**TRY IT:** Transcribe the records below exactly as they appear, omitting any pictures.

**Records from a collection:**
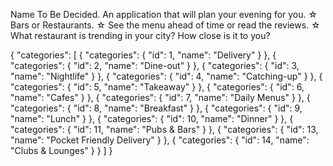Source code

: Name To Be Decided.
An application that will plan your evening for you.
☆ Bars or Restaurants.
☆ See the menu ahead of time or read the reviews.
☆ What restaurant is trending in your city? How close is it to you?



{
  "categories": [
    {
      "categories": {
        "id": 1,
        "name": "Delivery"
      }
    },
    {
      "categories": {
        "id": 2,
        "name": "Dine-out"
      }
    },
    {
      "categories": {
        "id": 3,
        "name": "Nightlife"
      }
    },
    {
      "categories": {
        "id": 4,
        "name": "Catching-up"
      }
    },
    {
      "categories": {
        "id": 5,
        "name": "Takeaway"
      }
    },
    {
      "categories": {
        "id": 6,
        "name": "Cafes"
      }
    },
    {
      "categories": {
        "id": 7,
        "name": "Daily Menus"
      }
    },
    {
      "categories": {
        "id": 8,
        "name": "Breakfast"
      }
    },
    {
      "categories": {
        "id": 9,
        "name": "Lunch"
      }
    },
    {
      "categories": {
        "id": 10,
        "name": "Dinner"
      }
    },
    {
      "categories": {
        "id": 11,
        "name": "Pubs & Bars"
      }
    },
    {
      "categories": {
        "id": 13,
        "name": "Pocket Friendly Delivery"
      }
    },
    {
      "categories": {
        "id": 14,
        "name": "Clubs & Lounges"
      }
    }
  ]
}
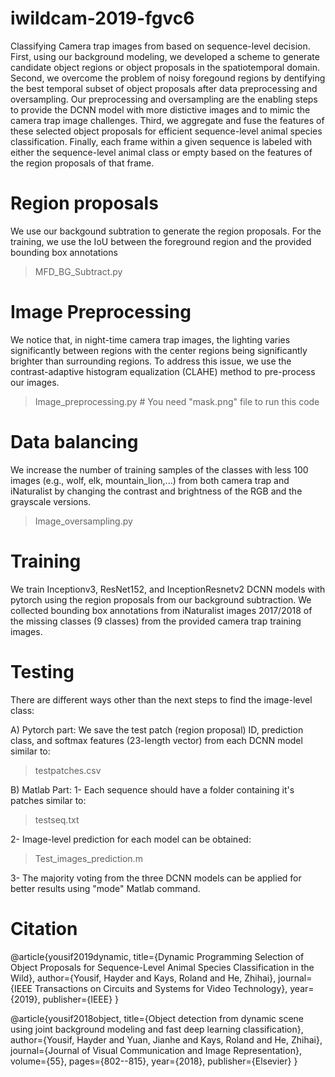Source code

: # iwildcam-2019-fgvc6
Classifying Camera trap images from based on sequence-level decision. First, using our background modeling, we developed a scheme to generate candidate object regions or object proposals in the spatiotemporal domain. Second, we overcome the problem of noisy foregound regions by dentifying the best temporal subset of object proposals after data preprocessing and oversampling. Our preprocessing and oversampling are the enabling steps to provide the DCNN model with more distictive images and to mimic the camera trap image challenges. Third, we aggregate and fuse the features of these selected object proposals for efficient sequence-level animal species classification. Finally, each frame within a given sequence is labeled with either the sequence-level animal class or empty based on the features of the region proposals of that frame.


# Region proposals
We use our backgound subtration to generate the region proposals. For the training, we use the IoU between the foreground region and the provided bounding box annotations
> MFD_BG_Subtract.py


# Image Preprocessing
We notice that, in night-time camera trap images, the lighting varies significantly between regions with the center regions being significantly brighter than surrounding regions. To address this issue, we use the contrast-adaptive histogram equalization (CLAHE) method to pre-process our images.
> Image_preprocessing.py # You need "mask.png" file to run this code


# Data balancing
We increase the number of training samples of the classes with less 100 images (e.g., wolf, elk, mountain_lion,...) from both camera trap and iNaturalist by changing the contrast and brightness of the RGB and the grayscale versions. 
> Image_oversampling.py


# Training
We train Inceptionv3, ResNet152, and InceptionResnetv2 DCNN models with  pytorch using the region proposals from our background subtraction. We collected bounding box annotations from iNaturalist images 2017/2018 of the missing classes (9 classes) from the provided camera trap training images.


# Testing
There are different ways other than the next steps to find the image-level class:

A) Pytorch part:
We save the test patch (region proposal) ID, prediction class, and softmax features (23-length vector) from each DCNN model similar to:
> testpatches.csv

B) Matlab Part:
1- Each sequence should have a folder containing it's patches similar to:
> testseq.txt

2- Image-level prediction for each model can be obtained:
> Test_images_prediction.m

3- The majority voting from the three DCNN models can be applied for better results using "mode" Matlab command.

# Citation

@article{yousif2019dynamic,
title={Dynamic Programming Selection of  Object Proposals  for  Sequence-Level Animal Species Classification in the Wild},
author={Yousif, Hayder and Kays, Roland and He, Zhihai},
journal={IEEE Transactions on Circuits and Systems for Video Technology},
year={2019},
publisher={IEEE}
}

@article{yousif2018object,
  title={Object detection from dynamic scene using joint background modeling and fast deep learning classification},
  author={Yousif, Hayder and Yuan, Jianhe and Kays, Roland and He, Zhihai},
  journal={Journal of Visual Communication and Image Representation},
  volume={55},
  pages={802--815},
  year={2018},
  publisher={Elsevier}
}



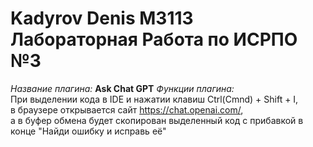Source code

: # Kadyrov Denis M3113 <br /> Лабораторная Работа по ИСРПО №3

_Название плагина:_ **Ask Chat GPT**
_Функции плагина:_ 
<br /> При выделении кода в IDE и нажатии клавиш Ctrl(Cmnd) + Shift + I, 
<br />в браузере открывается сайт https://chat.openai.com/, 
<br />а в буфер обмена будет скопирован выделенный код с прибавкой в конце "Найди ошибку и исправь её"
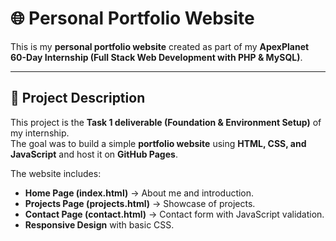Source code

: # 🌐 Personal Portfolio Website

This is my **personal portfolio website** created as part of my **ApexPlanet 60-Day Internship (Full Stack Web Development with PHP & MySQL)**.

---

## 📌 Project Description
This project is the **Task 1 deliverable (Foundation & Environment Setup)** of my internship.  
The goal was to build a simple **portfolio website** using **HTML, CSS, and JavaScript** and host it on **GitHub Pages**.

The website includes:
- **Home Page (index.html)** → About me and introduction.
- **Projects Page (projects.html)** → Showcase of projects.
- **Contact Page (contact.html)** → Contact form with JavaScript validation.
- **Responsive Design** with basic CSS.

**EXERCISE ANSWER:**
Source code

: Name To Be Decided.
An application that will plan your evening for you.
☆ Bars or Restaurants.
☆ See the menu ahead of time or read the reviews.
☆ What restaurant is trending in your city? How close is it to you?



{
  "categories": [
    {
      "categories": {
        "id": 1,
        "name": "Delivery"
      }
    },
    {
      "categories": {
        "id": 2,
        "name": "Dine-out"
      }
    },
    {
      "categories": {
        "id": 3,
        "name": "Nightlife"
      }
    },
    {
      "categories": {
        "id": 4,
        "name": "Catching-up"
      }
    },
    {
      "categories": {
        "id": 5,
        "name": "Takeaway"
      }
    },
    {
      "categories": {
        "id": 6,
        "name": "Cafes"
      }
    },
    {
      "categories": {
        "id": 7,
        "name": "Daily Menus"
      }
    },
    {
      "categories": {
        "id": 8,
        "name": "Breakfast"
      }
    },
    {
      "categories": {
        "id": 9,
        "name": "Lunch"
      }
    },
    {
      "categories": {
        "id": 10,
        "name": "Dinner"
      }
    },
    {
      "categories": {
        "id": 11,
        "name": "Pubs & Bars"
      }
    },
    {
      "categories": {
        "id": 13,
        "name": "Pocket Friendly Delivery"
      }
    },
    {
      "categories": {
        "id": 14,
        "name": "Clubs & Lounges"
      }
    }
  ]
}
Source code

: # iwildcam-2019-fgvc6
Classifying Camera trap images from based on sequence-level decision. First, using our background modeling, we developed a scheme to generate candidate object regions or object proposals in the spatiotemporal domain. Second, we overcome the problem of noisy foregound regions by dentifying the best temporal subset of object proposals after data preprocessing and oversampling. Our preprocessing and oversampling are the enabling steps to provide the DCNN model with more distictive images and to mimic the camera trap image challenges. Third, we aggregate and fuse the features of these selected object proposals for efficient sequence-level animal species classification. Finally, each frame within a given sequence is labeled with either the sequence-level animal class or empty based on the features of the region proposals of that frame.


# Region proposals
We use our backgound subtration to generate the region proposals. For the training, we use the IoU between the foreground region and the provided bounding box annotations
> MFD_BG_Subtract.py


# Image Preprocessing
We notice that, in night-time camera trap images, the lighting varies significantly between regions with the center regions being significantly brighter than surrounding regions. To address this issue, we use the contrast-adaptive histogram equalization (CLAHE) method to pre-process our images.
> Image_preprocessing.py # You need "mask.png" file to run this code


# Data balancing
We increase the number of training samples of the classes with less 100 images (e.g., wolf, elk, mountain_lion,...) from both camera trap and iNaturalist by changing the contrast and brightness of the RGB and the grayscale versions. 
> Image_oversampling.py


# Training
We train Inceptionv3, ResNet152, and InceptionResnetv2 DCNN models with  pytorch using the region proposals from our background subtraction. We collected bounding box annotations from iNaturalist images 2017/2018 of the missing classes (9 classes) from the provided camera trap training images.


# Testing
There are different ways other than the next steps to find the image-level class:

A) Pytorch part:
We save the test patch (region proposal) ID, prediction class, and softmax features (23-length vector) from each DCNN model similar to:
> testpatches.csv

B) Matlab Part:
1- Each sequence should have a folder containing it's patches similar to:
> testseq.txt

2- Image-level prediction for each model can be obtained:
> Test_images_prediction.m

3- The majority voting from the three DCNN models can be applied for better results using "mode" Matlab command.

# Citation

@article{yousif2019dynamic,
title={Dynamic Programming Selection of  Object Proposals  for  Sequence-Level Animal Species Classification in the Wild},
author={Yousif, Hayder and Kays, Roland and He, Zhihai},
journal={IEEE Transactions on Circuits and Systems for Video Technology},
year={2019},
publisher={IEEE}
}

@article{yousif2018object,
  title={Object detection from dynamic scene using joint background modeling and fast deep learning classification},
  author={Yousif, Hayder and Yuan, Jianhe and Kays, Roland and He, Zhihai},
  journal={Journal of Visual Communication and Image Representation},
  volume={55},
  pages={802--815},
  year={2018},
  publisher={Elsevier}
}



Source code

: # Kadyrov Denis M3113 <br /> Лабораторная Работа по ИСРПО №3

_Название плагина:_ **Ask Chat GPT**
_Функции плагина:_ 
<br /> При выделении кода в IDE и нажатии клавиш Ctrl(Cmnd) + Shift + I, 
<br />в браузере открывается сайт https://chat.openai.com/, 
<br />а в буфер обмена будет скопирован выделенный код с прибавкой в конце "Найди ошибку и исправь её"
Source code

: # 🌐 Personal Portfolio Website

This is my **personal portfolio website** created as part of my **ApexPlanet 60-Day Internship (Full Stack Web Development with PHP & MySQL)**.

---

## 📌 Project Description
This project is the **Task 1 deliverable (Foundation & Environment Setup)** of my internship.  
The goal was to build a simple **portfolio website** using **HTML, CSS, and JavaScript** and host it on **GitHub Pages**.

The website includes:
- **Home Page (index.html)** → About me and introduction.
- **Projects Page (projects.html)** → Showcase of projects.
- **Contact Page (contact.html)** → Contact form with JavaScript validation.
- **Responsive Design** with basic CSS.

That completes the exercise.